Even though it wasn’t during her time, recent revelations came out about the Delaware DOE crying like a little baby over a performance audit about Unit Counts in 2016.  This led, in part, to State Auditor Tom Wagner’s second-in-command, Kathleen Davies, getting wrongly terminated from the office.  Even though the News Journal and other media in the state have cherry-picked the details, the people of Delaware aren’t idiots and see through the smoke and mirrors.  This has only made the Delaware DOE look weaker in the eyes of the people.  I would put this under past-enforcement of a whiney nature that came up again recently.
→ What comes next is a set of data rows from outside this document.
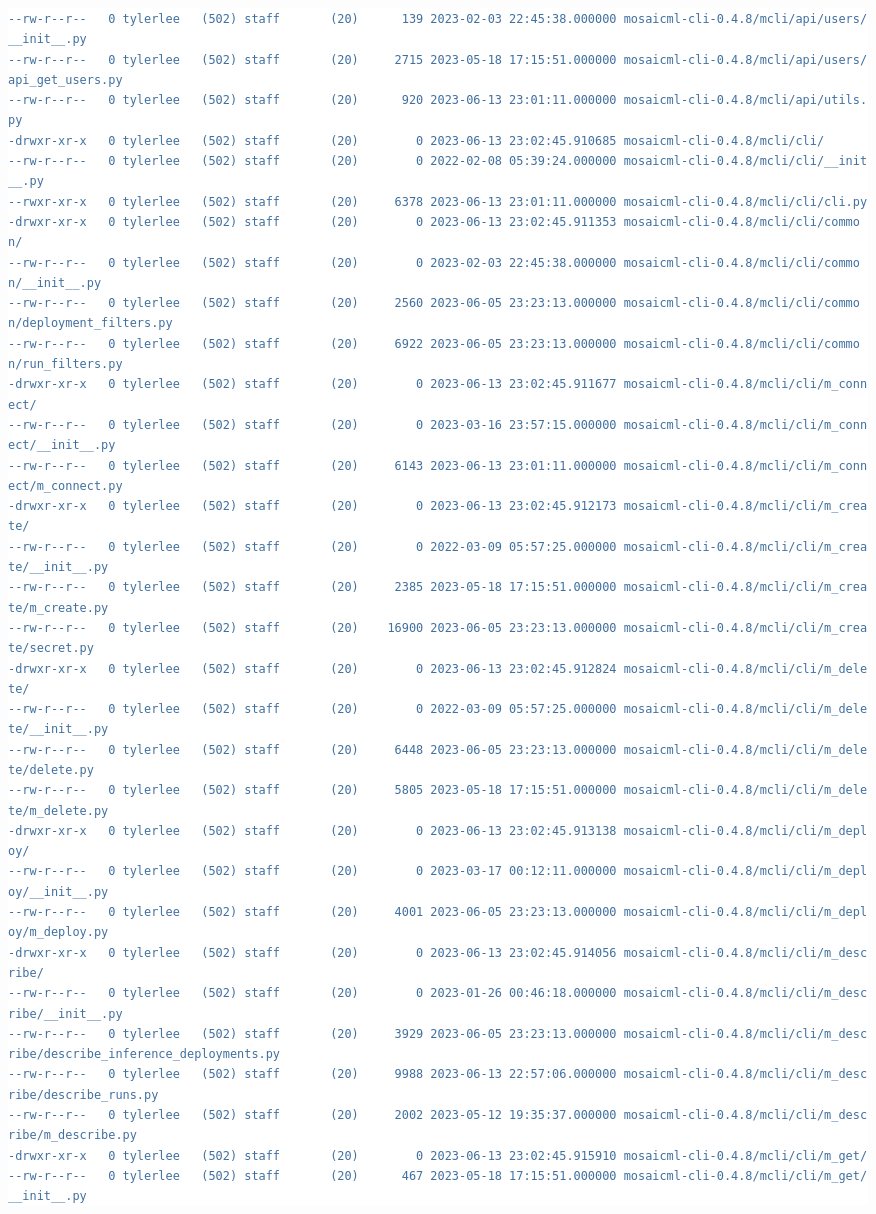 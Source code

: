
 ```diff
--rw-r--r--   0 tylerlee   (502) staff       (20)      139 2023-02-03 22:45:38.000000 mosaicml-cli-0.4.8/mcli/api/users/__init__.py
--rw-r--r--   0 tylerlee   (502) staff       (20)     2715 2023-05-18 17:15:51.000000 mosaicml-cli-0.4.8/mcli/api/users/api_get_users.py
--rw-r--r--   0 tylerlee   (502) staff       (20)      920 2023-06-13 23:01:11.000000 mosaicml-cli-0.4.8/mcli/api/utils.py
-drwxr-xr-x   0 tylerlee   (502) staff       (20)        0 2023-06-13 23:02:45.910685 mosaicml-cli-0.4.8/mcli/cli/
--rw-r--r--   0 tylerlee   (502) staff       (20)        0 2022-02-08 05:39:24.000000 mosaicml-cli-0.4.8/mcli/cli/__init__.py
--rwxr-xr-x   0 tylerlee   (502) staff       (20)     6378 2023-06-13 23:01:11.000000 mosaicml-cli-0.4.8/mcli/cli/cli.py
-drwxr-xr-x   0 tylerlee   (502) staff       (20)        0 2023-06-13 23:02:45.911353 mosaicml-cli-0.4.8/mcli/cli/common/
--rw-r--r--   0 tylerlee   (502) staff       (20)        0 2023-02-03 22:45:38.000000 mosaicml-cli-0.4.8/mcli/cli/common/__init__.py
--rw-r--r--   0 tylerlee   (502) staff       (20)     2560 2023-06-05 23:23:13.000000 mosaicml-cli-0.4.8/mcli/cli/common/deployment_filters.py
--rw-r--r--   0 tylerlee   (502) staff       (20)     6922 2023-06-05 23:23:13.000000 mosaicml-cli-0.4.8/mcli/cli/common/run_filters.py
-drwxr-xr-x   0 tylerlee   (502) staff       (20)        0 2023-06-13 23:02:45.911677 mosaicml-cli-0.4.8/mcli/cli/m_connect/
--rw-r--r--   0 tylerlee   (502) staff       (20)        0 2023-03-16 23:57:15.000000 mosaicml-cli-0.4.8/mcli/cli/m_connect/__init__.py
--rw-r--r--   0 tylerlee   (502) staff       (20)     6143 2023-06-13 23:01:11.000000 mosaicml-cli-0.4.8/mcli/cli/m_connect/m_connect.py
-drwxr-xr-x   0 tylerlee   (502) staff       (20)        0 2023-06-13 23:02:45.912173 mosaicml-cli-0.4.8/mcli/cli/m_create/
--rw-r--r--   0 tylerlee   (502) staff       (20)        0 2022-03-09 05:57:25.000000 mosaicml-cli-0.4.8/mcli/cli/m_create/__init__.py
--rw-r--r--   0 tylerlee   (502) staff       (20)     2385 2023-05-18 17:15:51.000000 mosaicml-cli-0.4.8/mcli/cli/m_create/m_create.py
--rw-r--r--   0 tylerlee   (502) staff       (20)    16900 2023-06-05 23:23:13.000000 mosaicml-cli-0.4.8/mcli/cli/m_create/secret.py
-drwxr-xr-x   0 tylerlee   (502) staff       (20)        0 2023-06-13 23:02:45.912824 mosaicml-cli-0.4.8/mcli/cli/m_delete/
--rw-r--r--   0 tylerlee   (502) staff       (20)        0 2022-03-09 05:57:25.000000 mosaicml-cli-0.4.8/mcli/cli/m_delete/__init__.py
--rw-r--r--   0 tylerlee   (502) staff       (20)     6448 2023-06-05 23:23:13.000000 mosaicml-cli-0.4.8/mcli/cli/m_delete/delete.py
--rw-r--r--   0 tylerlee   (502) staff       (20)     5805 2023-05-18 17:15:51.000000 mosaicml-cli-0.4.8/mcli/cli/m_delete/m_delete.py
-drwxr-xr-x   0 tylerlee   (502) staff       (20)        0 2023-06-13 23:02:45.913138 mosaicml-cli-0.4.8/mcli/cli/m_deploy/
--rw-r--r--   0 tylerlee   (502) staff       (20)        0 2023-03-17 00:12:11.000000 mosaicml-cli-0.4.8/mcli/cli/m_deploy/__init__.py
--rw-r--r--   0 tylerlee   (502) staff       (20)     4001 2023-06-05 23:23:13.000000 mosaicml-cli-0.4.8/mcli/cli/m_deploy/m_deploy.py
-drwxr-xr-x   0 tylerlee   (502) staff       (20)        0 2023-06-13 23:02:45.914056 mosaicml-cli-0.4.8/mcli/cli/m_describe/
--rw-r--r--   0 tylerlee   (502) staff       (20)        0 2023-01-26 00:46:18.000000 mosaicml-cli-0.4.8/mcli/cli/m_describe/__init__.py
--rw-r--r--   0 tylerlee   (502) staff       (20)     3929 2023-06-05 23:23:13.000000 mosaicml-cli-0.4.8/mcli/cli/m_describe/describe_inference_deployments.py
--rw-r--r--   0 tylerlee   (502) staff       (20)     9988 2023-06-13 22:57:06.000000 mosaicml-cli-0.4.8/mcli/cli/m_describe/describe_runs.py
--rw-r--r--   0 tylerlee   (502) staff       (20)     2002 2023-05-12 19:35:37.000000 mosaicml-cli-0.4.8/mcli/cli/m_describe/m_describe.py
-drwxr-xr-x   0 tylerlee   (502) staff       (20)        0 2023-06-13 23:02:45.915910 mosaicml-cli-0.4.8/mcli/cli/m_get/
--rw-r--r--   0 tylerlee   (502) staff       (20)      467 2023-05-18 17:15:51.000000 mosaicml-cli-0.4.8/mcli/cli/m_get/__init__.py
```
The public relations nightmare the Delaware DOE created yesterday by calling the cops on me for sitting in the PUBLIC LOBBY of the building they have space in was the frosting on the cake of the whole Bunting scandal.  It has made them the laughingstock of the state in the past two days.  I would definitely put this one under enforcement but stepping out of their circle to do so.

So overall, the only label I can give the Delaware DOE under Secretary Bunting is a “What happened” label.  This is what I think happened.  We got a new Secretary as a third or fourth pick from Carney, right after a financial nightmare in her district.  The Governor’s office clearly either a) didn’t do their homework, b) did their homework and didn’t care because this is Delaware, or c) said “Let’s go with Bunting, no one else wants it.”  While I don’t see the Delaware DOE looking nearly as bad as the Murphy years (which attendance by the public at State Board of Education meetings clearly shows), many wondering what is going on in the halls of the Townsend Building in Dover.  Rumors circulate about Bunting retiring sooner than expected in light of all this, but the DOE won’t let anything out about any of this.

One thought on “The Delaware DOE: The Support, Enforce, or Ignore Test

  1. DOE has refused to update financial reports and failed to take any action on AOA findings on miscoding of expenditures that was so widespread audit could not be conducted.

    Also the need for more account codes, districts expenditures exceeded 121 million charged to Other Professional Services, what were those services?

    DDOE in my opinion gets an F in supporting transparency on how and where 2.6 billion is used annually.

    Why is DDOE so strongly opposed to financial transparency?